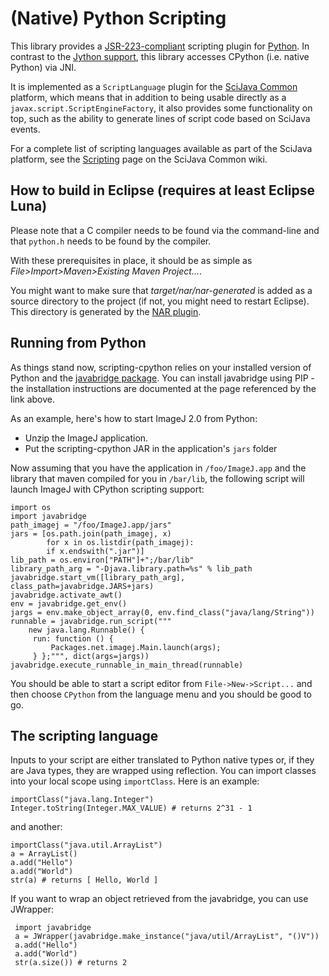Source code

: # (Native) Python Scripting

This library provides a
[JSR-223-compliant](https://en.wikipedia.org/wiki/Scripting_for_the_Java_Platform)
scripting plugin for [Python](http://www.python.org/). In contrast to the
[Jython support](https://github.com/scijava/scripting-jython), this library
accesses CPython (i.e. native Python) via JNI.

It is implemented as a `ScriptLanguage` plugin for the [SciJava
Common](https://github.com/scijava/scijava-common) platform, which means that
in addition to being usable directly as a `javax.script.ScriptEngineFactory`,
it also provides some functionality on top, such as the ability to generate
lines of script code based on SciJava events.

For a complete list of scripting languages available as part of the SciJava
platform, see the
[Scripting](https://github.com/scijava/scijava-common/wiki/Scripting) page on
the SciJava Common wiki.

## How to build in Eclipse (requires at least Eclipse Luna)

Please note that a C compiler needs to be found via the command-line and that
`python.h` needs to be found by the compiler.

With these prerequisites in place, it should be as simple as
*File>Import>Maven>Existing Maven Project...*.

You might want to make sure that *target/nar/nar-generated* is added as
a source directory to the project (if not, you might need to restart Eclipse).
This directory is generated by the [NAR plugin](http://maven-nar.github.io/).

## Running from Python
As things stand now, scripting-cpython relies on your installed version of
Python and the [javabridge package](http://pythonhosted.org/javabridge/).
You can install javabridge using PIP - the installation instructions are
documented at the page referenced by the link above.

As an example, here's how to start ImageJ 2.0 from Python:

* Unzip the ImageJ application.
* Put the scripting-cpython JAR in the application's `jars` folder

Now assuming that you have the application in `/foo/ImageJ.app` and the
library that maven compiled for you in `/bar/lib`, the following script
will launch ImageJ with CPython scripting support:

    import os
    import javabridge
    path_imagej = "/foo/ImageJ.app/jars"
    jars = [os.path.join(path_imagej, x)
            for x in os.listdir(path_imagej):
            if x.endswith(".jar")]
    lib_path = os.environ["PATH"]+";/bar/lib"
    library_path_arg = "-Djava.library.path=%s" % lib_path
    javabridge.start_vm([library_path_arg], class_path=javabridge.JARS+jars)
    javabridge.activate_awt()
    env = javabridge.get_env()
    jargs = env.make_object_array(0, env.find_class("java/lang/String"))
    runnable = javabridge.run_script("""
        new java.lang.Runnable() {
         run: function () {
             Packages.net.imagej.Main.launch(args);
         } };""", dict(args=jargs))
    javabridge.execute_runnable_in_main_thread(runnable)

  You should be able to start a script editor from `File->New->Script...` and
  then choose `CPython` from the language menu and you should be good to go.

## The scripting language

Inputs to your script are either translated to Python native types or,
if they are Java types, they are wrapped using reflection. You can import
classes into your local scope using `importClass`. Here is an example:

    importClass("java.lang.Integer")
    Integer.toString(Integer.MAX_VALUE) # returns 2^31 - 1

and another:

    importClass("java.util.ArrayList")
    a = ArrayList()
    a.add("Hello")
    a.add("World")
    str(a) # returns [ Hello, World ]

If you want to wrap an object retrieved from the javabridge, you can use
JWrapper:

     import javabridge
     a = JWrapper(javabridge.make_instance("java/util/ArrayList", "()V"))
     a.add("Hello")
     a.add("World")
     str(a.size()) # returns 2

→ **The task**
Tally the lines of the material in which the string "ArrayList" appears. Give the tally and nothing else.

→ **Task answer**
3